Biography: Ruigang Yang is currently Chief Scientist for 3D Vision at Baidu Research. He leads the Robotics and Autonomous Driving Lab (RAL). Before joining Baidu. He was a full professor of Computer Science at the University of Kentucky. He obtained his PhD degree from University of North Carolina at Chapel Hill and his MS degree from Columbia University. His research interests span over computer graphics and computer vision, in particular in 3D reconstruction and 3D data analysis. He has published over 100 papers, which, according to Google Scholar, has received over 10000 citations with an h-index of 48 (as of 2017). He has received a number of awards, including US NSF Career award in 2004, best demonstration award in CVPR 2006, and University of Kentucky’s Dean’s Research Award in 2013. He is currently an associate editor of IEEE TPAMI and a senior member of IEEE.
Prof. Wataru Takano
Artificial Intelligence for Human/Robot Movements
Time：13:30-14:00, Saturday, December 15, 2018 Location: Room 406-407
Abstract: Human activities come in a variety of forms and styles. We can handle their variety during recognizing human actions, and performing our own action upon the environment. To realize these functions in robots, one key technique is to encode the activities into multiple simple forms of a mathematical model. This is referred to as symbolization. Since the simple symbol removes the realistic properties in the movements, it is impossible to generate a feasible motion for a robot only from the symbol. Another key technique is to construct a control theory based on robot kinematics and dynamics to realize the robot movements. The design of the motion symbol and the control theory built on the foundation of each other is required for robotics and artificial intelligence. This talk introduces the mathematical model for human activities and its connection to natural language that is a symbolic system unique to humans. Additionally, we present a computational algorithm to generate a robot motion that is similar to human activities and that satisfies the physical consistency.

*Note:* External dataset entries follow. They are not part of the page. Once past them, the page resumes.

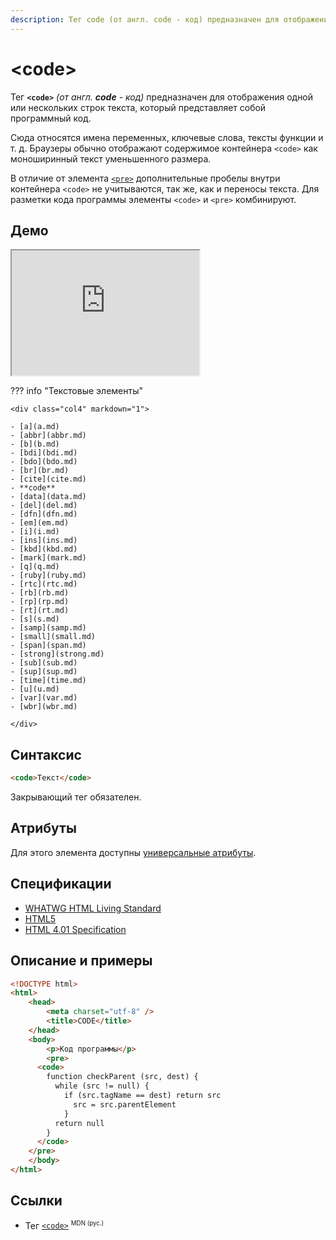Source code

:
 ```yaml
---
description: Тег code (от англ. code - код) предназначен для отображения одной или нескольких строк текста, который представляет собой программный код
---
```


# &lt;code&gt;

Тег **`<code>`** _(от англ. **code** - код)_ предназначен для отображения одной или нескольких строк текста, который представляет собой программный код.

Сюда относятся имена переменных, ключевые слова, тексты функции и т. д. Браузеры обычно отображают содержимое контейнера `<code>` как моноширинный текст уменьшенного размера.

В отличие от элемента [`<pre>`](pre.md) дополнительные пробелы внутри контейнера `<code>` не учитываются, так же, как и переносы текста. Для разметки кода программы элементы `<code>` и `<pre>` комбинируют.

## Демо

<iframe class="interactive is-tabbed-shorter-height" height="200" src="https://interactive-examples.mdn.mozilla.net/pages/tabbed/code.html" title="MDN Web Docs Interactive Example" loading="lazy" data-readystate="complete"></iframe>

??? info "Текстовые элементы"

    <div class="col4" markdown="1">

    - [a](a.md)
    - [abbr](abbr.md)
    - [b](b.md)
    - [bdi](bdi.md)
    - [bdo](bdo.md)
    - [br](br.md)
    - [cite](cite.md)
    - **code**
    - [data](data.md)
    - [del](del.md)
    - [dfn](dfn.md)
    - [em](em.md)
    - [i](i.md)
    - [ins](ins.md)
    - [kbd](kbd.md)
    - [mark](mark.md)
    - [q](q.md)
    - [ruby](ruby.md)
    - [rtc](rtc.md)
    - [rb](rb.md)
    - [rp](rp.md)
    - [rt](rt.md)
    - [s](s.md)
    - [samp](samp.md)
    - [small](small.md)
    - [span](span.md)
    - [strong](strong.md)
    - [sub](sub.md)
    - [sup](sup.md)
    - [time](time.md)
    - [u](u.md)
    - [var](var.md)
    - [wbr](wbr.md)

    </div>

## Синтаксис

```html
<code>Текст</code>
```

Закрывающий тег обязателен.

## Атрибуты

Для этого элемента доступны [универсальные атрибуты](uni-attr.md).

## Спецификации

-   [WHATWG HTML Living Standard](https://html.spec.whatwg.org/multipage/semantics.html#the-code-element)
-   [HTML5](http://www.w3.org/TR/html5/text-level-semantics.html#the-code-element)
-   [HTML 4.01 Specification](http://www.w3.org/TR/html401/struct/text.html#h-9.2.1)

## Описание и примеры

```html
<!DOCTYPE html>
<html>
    <head>
        <meta charset="utf-8" />
        <title>CODE</title>
    </head>
    <body>
        <p>Код программы</p>
        <pre>
	  <code>
		function checkParent (src, dest) {
		  while (src != null) {
			if (src.tagName == dest) return src
		      src = src.parentElement
			}
		  return null
		}
	  </code>
	</pre>
    </body>
</html>
```

## Ссылки

-   Тег [`<code>`](https://developer.mozilla.org/ru/docs/Web/HTML/Element/code) <sup><small>MDN (рус.)</small></sup>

Biography: Wataru Takano is a Specially Appointed Professor at a Center for Mathematical Modeling and Data Science, Osaka University. He received the B.S and M.S degrees from Kyoto University, Japan, in precision engineering in 1999 and 2001, Ph.D degree from Mechano-Informatics, the University of Tokyo, Japan, in 2006. He was a Lecturer, and an Associate Professor at the University of Tokyo from 2009 to 2015, and from 2015 to 2017. He was a Researcher on Project of Information Environment and Humans, Presto, Japan Science and Technology Agency from 2010 to 2014. He is the Co-Chair of IEEE-RAS Technical Committee on Robot Learning. His research interests are stochastic model, kinemaitics/dynamics computation, and control theory in data science and robotics. He has received several awards from IEEE conference on Humanoids 2005, Robotics society of Japan 2010, Japanese Society for Artificial Intelligence2014, Society of Instrument and Control Engineers, System Integration Division 2015, IEEE conference on Intelligent Robots and Systems 2018.